== Task item ==
Select, from the material below, each line with "https" in it.

== Exercise material ==
════════════════════
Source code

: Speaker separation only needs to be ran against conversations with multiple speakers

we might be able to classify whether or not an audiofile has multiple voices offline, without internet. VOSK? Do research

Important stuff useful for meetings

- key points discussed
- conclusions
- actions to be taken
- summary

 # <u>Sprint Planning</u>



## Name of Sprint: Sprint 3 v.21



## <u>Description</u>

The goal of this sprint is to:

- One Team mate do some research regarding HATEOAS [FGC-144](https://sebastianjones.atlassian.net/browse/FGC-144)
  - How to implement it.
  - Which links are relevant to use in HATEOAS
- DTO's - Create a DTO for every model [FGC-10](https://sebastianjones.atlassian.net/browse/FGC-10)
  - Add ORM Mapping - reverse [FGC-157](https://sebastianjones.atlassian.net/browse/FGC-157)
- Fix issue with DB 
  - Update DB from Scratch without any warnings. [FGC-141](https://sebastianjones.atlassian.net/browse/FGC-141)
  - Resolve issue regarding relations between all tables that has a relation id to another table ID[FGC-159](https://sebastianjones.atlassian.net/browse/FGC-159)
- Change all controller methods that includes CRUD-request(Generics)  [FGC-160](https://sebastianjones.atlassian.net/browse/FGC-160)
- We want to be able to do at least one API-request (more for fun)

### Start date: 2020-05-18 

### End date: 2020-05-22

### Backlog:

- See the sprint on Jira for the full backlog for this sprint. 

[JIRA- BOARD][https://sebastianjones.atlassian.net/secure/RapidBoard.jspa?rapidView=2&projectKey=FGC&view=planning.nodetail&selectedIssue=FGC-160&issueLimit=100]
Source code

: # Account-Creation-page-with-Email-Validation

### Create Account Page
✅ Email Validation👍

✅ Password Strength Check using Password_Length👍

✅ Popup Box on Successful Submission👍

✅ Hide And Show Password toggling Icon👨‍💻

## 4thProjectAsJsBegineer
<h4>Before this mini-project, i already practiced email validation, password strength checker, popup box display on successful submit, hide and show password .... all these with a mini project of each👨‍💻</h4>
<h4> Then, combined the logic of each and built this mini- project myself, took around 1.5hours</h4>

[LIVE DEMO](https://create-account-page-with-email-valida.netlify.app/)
════════════════════
== Exercise solution ==
- One Team mate do some research regarding HATEOAS [FGC-144](https://sebastianjones.atlassian.net/browse/FGC-144)
- DTO's - Create a DTO for every model [FGC-10](https://sebastianjones.atlassian.net/browse/FGC-10)
  - Add ORM Mapping - reverse [FGC-157](https://sebastianjones.atlassian.net/browse/FGC-157)
  - Update DB from Scratch without any warnings. [FGC-141](https://sebastianjones.atlassian.net/browse/FGC-141)
  - Resolve issue regarding relations between all tables that has a relation id to another table ID[FGC-159](https://sebastianjones.atlassian.net/browse/FGC-159)
- Change all controller methods that includes CRUD-request(Generics)  [FGC-160](https://sebastianjones.atlassian.net/browse/FGC-160)
[JIRA- BOARD][https://sebastianjones.atlassian.net/secure/RapidBoard.jspa?rapidView=2&projectKey=FGC&view=planning.nodetail&selectedIssue=FGC-160&issueLimit=100]
[LIVE DEMO](https://create-account-page-with-email-valida.netlify.app/)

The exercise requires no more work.